CINEFILIA ONLINE (25): SUEÑOS LÚCIDOS

por - Cinefilia online, Críticas
06 Sep, 2023 10:18 | Sin comentarios
Recientemente, la plataforma MUBI presentó tres películas de Apichatpong Weerasethakul bajo el título "Dormir para soñar". Algunas ideas sobre qué significa el ensueño en la puesta en escena de las películas incluidas en el ciclo.

No es una leyenda, ni siquiera un rumor convertido en secreto de algunos sobre la suerte de un cineasta. En Tony Rayns, the-Not-So-Distant-Observer de Seo Won-tae, el crítico británico y especialista en cine asiático recuerda en una ocasión que un día cualquiera dando una conferencia en el Festival Internacional de Rotterdam, al inicio de este siglo, un joven cineasta le acercó un VHS en el que se podía ver su primera película. Se trataba de Misterioso objeto al mediodía (2000), de Apichatpong Weerasethakul, el cineasta tailandés que en el 2010 ganó la Palma de Oro en Cannes con su enigmática El hombre que podía recordar vidas pasadas. Quienes creen en el destino interpretarán que aquel día estaba signado; quienes no, dirán que todo es contingente y que la suerte quiso que Rayns prestara atención a esa fascinante ópera prima y al vindicarla descubriera a un cineasta esencial del cine contemporáneo.

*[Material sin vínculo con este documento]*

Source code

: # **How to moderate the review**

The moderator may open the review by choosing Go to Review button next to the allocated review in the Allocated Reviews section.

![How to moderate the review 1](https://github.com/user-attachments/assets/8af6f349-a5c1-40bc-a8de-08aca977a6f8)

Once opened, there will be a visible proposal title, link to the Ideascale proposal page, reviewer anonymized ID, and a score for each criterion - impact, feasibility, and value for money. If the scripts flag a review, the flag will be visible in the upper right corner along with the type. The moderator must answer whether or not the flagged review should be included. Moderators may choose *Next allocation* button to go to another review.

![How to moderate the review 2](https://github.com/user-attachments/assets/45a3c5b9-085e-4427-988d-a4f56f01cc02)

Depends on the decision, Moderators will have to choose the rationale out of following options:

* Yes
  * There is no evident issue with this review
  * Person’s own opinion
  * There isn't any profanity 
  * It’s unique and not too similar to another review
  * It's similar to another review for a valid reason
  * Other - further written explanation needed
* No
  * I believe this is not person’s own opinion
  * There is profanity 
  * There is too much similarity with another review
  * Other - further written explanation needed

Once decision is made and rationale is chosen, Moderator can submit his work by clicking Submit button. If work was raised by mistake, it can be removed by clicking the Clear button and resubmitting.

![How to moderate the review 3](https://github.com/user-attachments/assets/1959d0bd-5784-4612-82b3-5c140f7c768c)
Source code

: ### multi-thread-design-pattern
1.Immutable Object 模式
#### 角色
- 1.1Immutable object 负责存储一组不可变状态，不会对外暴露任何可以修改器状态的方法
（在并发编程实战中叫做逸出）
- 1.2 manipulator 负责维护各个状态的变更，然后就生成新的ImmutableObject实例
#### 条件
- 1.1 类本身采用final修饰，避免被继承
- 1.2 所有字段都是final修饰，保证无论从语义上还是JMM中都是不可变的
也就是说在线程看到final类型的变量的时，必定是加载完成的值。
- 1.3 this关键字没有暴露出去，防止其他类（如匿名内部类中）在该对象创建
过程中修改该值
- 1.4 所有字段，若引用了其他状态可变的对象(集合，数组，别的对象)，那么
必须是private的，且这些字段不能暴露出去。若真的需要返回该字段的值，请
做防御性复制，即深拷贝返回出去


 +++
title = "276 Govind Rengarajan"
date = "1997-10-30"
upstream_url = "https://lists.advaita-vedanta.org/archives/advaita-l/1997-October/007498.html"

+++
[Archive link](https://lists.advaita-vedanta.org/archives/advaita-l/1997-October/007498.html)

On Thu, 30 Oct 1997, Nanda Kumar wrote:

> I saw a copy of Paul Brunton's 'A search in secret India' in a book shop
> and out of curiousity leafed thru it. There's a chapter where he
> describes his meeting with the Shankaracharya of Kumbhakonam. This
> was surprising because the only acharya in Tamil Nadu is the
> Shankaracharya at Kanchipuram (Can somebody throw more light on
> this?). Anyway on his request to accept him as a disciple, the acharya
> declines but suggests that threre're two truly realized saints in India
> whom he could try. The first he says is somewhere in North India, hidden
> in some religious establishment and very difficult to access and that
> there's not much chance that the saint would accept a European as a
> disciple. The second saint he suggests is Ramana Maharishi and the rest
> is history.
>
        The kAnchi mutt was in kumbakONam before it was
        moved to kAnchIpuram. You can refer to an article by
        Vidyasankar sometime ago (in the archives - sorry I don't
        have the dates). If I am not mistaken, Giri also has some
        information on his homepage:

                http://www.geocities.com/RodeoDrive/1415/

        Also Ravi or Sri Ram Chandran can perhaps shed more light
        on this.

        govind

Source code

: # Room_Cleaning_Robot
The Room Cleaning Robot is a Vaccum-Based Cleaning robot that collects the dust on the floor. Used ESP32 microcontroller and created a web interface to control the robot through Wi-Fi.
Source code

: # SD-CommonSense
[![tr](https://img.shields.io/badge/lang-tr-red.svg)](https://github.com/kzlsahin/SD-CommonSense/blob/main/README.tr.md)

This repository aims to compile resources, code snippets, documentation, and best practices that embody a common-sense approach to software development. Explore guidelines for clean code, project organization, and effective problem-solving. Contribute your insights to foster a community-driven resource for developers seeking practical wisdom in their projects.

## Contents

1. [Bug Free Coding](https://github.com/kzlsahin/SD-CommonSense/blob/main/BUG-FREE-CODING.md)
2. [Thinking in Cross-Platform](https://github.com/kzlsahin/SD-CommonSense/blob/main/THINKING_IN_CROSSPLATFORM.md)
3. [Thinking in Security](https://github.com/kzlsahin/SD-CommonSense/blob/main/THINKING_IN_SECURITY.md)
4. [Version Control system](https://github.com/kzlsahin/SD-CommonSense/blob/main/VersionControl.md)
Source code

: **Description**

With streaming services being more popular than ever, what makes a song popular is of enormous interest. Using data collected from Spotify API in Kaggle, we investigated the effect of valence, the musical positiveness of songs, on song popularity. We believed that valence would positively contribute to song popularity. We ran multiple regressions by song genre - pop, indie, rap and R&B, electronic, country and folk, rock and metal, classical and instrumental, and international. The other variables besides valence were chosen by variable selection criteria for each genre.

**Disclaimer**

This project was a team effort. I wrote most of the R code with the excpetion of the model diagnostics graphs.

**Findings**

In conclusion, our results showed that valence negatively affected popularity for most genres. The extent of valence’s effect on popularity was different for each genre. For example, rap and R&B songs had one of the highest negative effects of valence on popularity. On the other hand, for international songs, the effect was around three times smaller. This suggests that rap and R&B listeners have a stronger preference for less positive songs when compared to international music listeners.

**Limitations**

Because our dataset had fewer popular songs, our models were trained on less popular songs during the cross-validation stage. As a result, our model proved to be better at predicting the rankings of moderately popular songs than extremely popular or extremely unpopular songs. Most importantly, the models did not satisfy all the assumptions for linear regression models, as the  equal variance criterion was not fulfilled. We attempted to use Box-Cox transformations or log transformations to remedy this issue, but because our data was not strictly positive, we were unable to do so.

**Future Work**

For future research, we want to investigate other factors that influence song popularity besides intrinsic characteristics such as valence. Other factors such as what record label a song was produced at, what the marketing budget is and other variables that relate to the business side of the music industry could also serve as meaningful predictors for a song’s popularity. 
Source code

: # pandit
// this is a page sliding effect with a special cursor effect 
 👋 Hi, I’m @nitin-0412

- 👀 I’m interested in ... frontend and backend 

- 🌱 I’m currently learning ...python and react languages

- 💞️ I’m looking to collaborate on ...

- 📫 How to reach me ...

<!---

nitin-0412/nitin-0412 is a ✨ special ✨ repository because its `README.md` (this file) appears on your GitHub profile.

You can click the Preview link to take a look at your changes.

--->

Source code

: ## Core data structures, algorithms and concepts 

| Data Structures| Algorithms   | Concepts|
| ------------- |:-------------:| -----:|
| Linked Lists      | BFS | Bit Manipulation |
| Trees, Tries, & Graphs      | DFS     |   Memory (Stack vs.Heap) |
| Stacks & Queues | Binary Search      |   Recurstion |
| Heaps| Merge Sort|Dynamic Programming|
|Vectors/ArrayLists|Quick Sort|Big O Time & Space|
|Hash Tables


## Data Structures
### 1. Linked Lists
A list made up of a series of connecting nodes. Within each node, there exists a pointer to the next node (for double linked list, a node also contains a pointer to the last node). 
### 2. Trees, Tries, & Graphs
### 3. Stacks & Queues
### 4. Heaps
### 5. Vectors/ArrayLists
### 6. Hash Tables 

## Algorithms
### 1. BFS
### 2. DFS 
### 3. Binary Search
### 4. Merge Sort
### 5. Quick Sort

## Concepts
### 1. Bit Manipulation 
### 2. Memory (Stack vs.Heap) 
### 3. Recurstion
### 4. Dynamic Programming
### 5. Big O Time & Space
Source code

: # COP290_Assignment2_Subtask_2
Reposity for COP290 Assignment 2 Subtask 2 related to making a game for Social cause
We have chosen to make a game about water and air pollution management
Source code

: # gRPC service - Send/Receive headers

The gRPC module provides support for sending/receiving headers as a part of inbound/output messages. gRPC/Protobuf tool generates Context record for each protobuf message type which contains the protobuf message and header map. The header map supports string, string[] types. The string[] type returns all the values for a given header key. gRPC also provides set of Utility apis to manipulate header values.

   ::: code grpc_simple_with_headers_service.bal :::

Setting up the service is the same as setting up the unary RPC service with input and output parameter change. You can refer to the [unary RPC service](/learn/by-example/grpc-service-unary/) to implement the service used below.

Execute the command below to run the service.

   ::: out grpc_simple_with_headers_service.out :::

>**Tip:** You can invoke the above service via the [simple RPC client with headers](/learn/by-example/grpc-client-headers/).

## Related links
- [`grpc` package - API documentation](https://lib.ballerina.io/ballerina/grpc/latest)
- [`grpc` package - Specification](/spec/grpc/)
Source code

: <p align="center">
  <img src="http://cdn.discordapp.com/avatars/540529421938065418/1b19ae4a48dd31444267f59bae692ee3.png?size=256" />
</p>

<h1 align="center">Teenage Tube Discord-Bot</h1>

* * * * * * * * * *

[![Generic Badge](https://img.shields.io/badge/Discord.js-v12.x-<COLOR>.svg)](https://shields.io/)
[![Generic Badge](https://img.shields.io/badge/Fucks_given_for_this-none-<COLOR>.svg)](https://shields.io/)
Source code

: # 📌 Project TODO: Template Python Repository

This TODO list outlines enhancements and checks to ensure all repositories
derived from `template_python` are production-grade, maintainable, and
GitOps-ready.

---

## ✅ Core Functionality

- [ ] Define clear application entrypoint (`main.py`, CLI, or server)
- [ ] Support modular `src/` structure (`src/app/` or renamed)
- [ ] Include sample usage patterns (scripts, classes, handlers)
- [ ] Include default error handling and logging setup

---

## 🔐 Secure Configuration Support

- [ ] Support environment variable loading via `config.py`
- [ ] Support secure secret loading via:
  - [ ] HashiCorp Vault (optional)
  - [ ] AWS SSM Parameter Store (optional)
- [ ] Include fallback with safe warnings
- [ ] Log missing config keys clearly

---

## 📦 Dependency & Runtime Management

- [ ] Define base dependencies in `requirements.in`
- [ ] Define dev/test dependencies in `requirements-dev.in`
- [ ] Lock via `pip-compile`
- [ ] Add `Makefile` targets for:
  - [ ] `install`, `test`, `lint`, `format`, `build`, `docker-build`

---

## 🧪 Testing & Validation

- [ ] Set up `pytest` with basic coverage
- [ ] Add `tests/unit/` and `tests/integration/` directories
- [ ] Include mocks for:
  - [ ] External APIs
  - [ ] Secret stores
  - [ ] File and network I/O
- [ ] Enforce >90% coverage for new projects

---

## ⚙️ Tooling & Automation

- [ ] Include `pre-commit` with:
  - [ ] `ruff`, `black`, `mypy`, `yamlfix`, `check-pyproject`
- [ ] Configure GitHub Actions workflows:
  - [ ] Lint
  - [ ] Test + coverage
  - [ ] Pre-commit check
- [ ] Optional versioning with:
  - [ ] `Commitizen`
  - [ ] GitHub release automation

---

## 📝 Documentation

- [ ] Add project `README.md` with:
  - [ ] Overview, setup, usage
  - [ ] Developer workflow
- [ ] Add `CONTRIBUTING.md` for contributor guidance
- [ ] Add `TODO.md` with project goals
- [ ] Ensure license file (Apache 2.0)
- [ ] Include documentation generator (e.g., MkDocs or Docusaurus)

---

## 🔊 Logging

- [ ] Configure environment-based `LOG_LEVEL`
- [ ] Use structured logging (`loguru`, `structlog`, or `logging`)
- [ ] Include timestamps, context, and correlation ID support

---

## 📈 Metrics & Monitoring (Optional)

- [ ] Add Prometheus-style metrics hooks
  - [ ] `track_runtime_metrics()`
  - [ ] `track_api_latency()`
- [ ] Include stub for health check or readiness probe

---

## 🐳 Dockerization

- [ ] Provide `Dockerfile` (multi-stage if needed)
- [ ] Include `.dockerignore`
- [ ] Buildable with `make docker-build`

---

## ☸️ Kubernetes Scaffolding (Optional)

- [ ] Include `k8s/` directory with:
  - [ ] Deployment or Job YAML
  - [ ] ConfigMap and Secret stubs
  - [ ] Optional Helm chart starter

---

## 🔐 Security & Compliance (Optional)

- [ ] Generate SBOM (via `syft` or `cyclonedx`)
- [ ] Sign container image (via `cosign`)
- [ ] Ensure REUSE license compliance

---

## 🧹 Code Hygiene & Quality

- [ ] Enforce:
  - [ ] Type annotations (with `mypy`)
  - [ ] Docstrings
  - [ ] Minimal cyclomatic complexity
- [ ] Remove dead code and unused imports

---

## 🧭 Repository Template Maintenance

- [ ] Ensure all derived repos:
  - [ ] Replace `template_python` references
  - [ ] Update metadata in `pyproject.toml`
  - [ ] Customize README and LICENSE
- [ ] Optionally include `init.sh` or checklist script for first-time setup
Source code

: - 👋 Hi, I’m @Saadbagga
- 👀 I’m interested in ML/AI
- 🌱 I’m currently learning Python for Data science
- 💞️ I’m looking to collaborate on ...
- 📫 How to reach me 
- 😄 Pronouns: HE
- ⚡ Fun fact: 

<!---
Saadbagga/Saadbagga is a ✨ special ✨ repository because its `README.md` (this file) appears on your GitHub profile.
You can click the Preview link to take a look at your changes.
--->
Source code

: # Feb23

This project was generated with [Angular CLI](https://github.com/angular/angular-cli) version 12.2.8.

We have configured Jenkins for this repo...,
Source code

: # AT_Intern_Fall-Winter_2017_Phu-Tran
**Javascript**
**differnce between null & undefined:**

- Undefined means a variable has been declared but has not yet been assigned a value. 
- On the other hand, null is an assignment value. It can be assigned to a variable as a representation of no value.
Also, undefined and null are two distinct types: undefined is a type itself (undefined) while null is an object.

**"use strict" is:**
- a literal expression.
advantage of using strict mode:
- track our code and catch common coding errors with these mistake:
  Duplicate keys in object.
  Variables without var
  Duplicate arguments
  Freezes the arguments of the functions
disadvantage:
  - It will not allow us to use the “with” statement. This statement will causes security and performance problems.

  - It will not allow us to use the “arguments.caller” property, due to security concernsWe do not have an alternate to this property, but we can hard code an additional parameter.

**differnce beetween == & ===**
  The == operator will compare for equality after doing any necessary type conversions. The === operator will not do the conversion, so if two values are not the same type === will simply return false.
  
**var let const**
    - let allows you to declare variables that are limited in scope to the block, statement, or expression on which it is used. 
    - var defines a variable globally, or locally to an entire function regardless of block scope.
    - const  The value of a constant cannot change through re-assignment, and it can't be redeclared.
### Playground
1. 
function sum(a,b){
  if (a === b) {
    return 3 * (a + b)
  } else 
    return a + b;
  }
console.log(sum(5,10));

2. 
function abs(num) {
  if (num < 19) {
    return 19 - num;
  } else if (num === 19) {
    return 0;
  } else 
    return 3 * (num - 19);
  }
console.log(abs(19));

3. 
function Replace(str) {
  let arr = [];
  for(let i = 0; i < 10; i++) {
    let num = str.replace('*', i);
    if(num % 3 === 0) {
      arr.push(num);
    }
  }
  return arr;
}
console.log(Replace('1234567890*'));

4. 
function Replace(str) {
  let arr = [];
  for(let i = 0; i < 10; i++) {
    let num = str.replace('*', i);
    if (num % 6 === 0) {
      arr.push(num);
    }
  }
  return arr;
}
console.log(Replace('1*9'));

En el ciclo “Dormir para soñar”, concebido por los programadores de la plataforma MUBI, se puede ver tres películas del cineasta: El hombre que podía recordar vidas pasadas (2010) y Memoria (2021), dos largometrajes premiados y bastantes conocidos, y Ashes (2012), un cortometraje poco visto y muy representativo de la poética de Weerasethakul. (También se puede ver Misterioso objeto al mediodía, pero no dispone de subtítulos en castellano). 

Mitos y creencias

La primera reacción frente al universo simbólico que se despliega en las películas de Weerasethakul acaso repita la imprudencia de los europeos al atribuirle a la literatura latinoamericana desobediente ante la representación fiel de la realidad una índole mágica. Si en las películas de Weerasethakul los fantasmas se pasean con el semblante de un mono, un bagre copula con una princesa y una nave espacial puede despegar hacia el espacio desde la selva colombiana, no conviene razonar tales recursos de la imaginación bajo un epíteto equivalente al realismo mágico. Que un monje budista, en la última escena de El hombre que podía recordar vidas pasadas, se duplique y una versión de él permanezca sentada frente a un televisor junto con su tía y la otra se vaya con la misma persona a cenar a un restaurante no se puede interpretar acudiendo a las enseñanzas del budismo theravāda. Las creencias del llamado budismo temprano pueden suministrar algunas sugerencias hermenéuticas, pero ese giro en el desenlace de la película mencionada no se esclarece a través de la exégesis de la doctrina budista.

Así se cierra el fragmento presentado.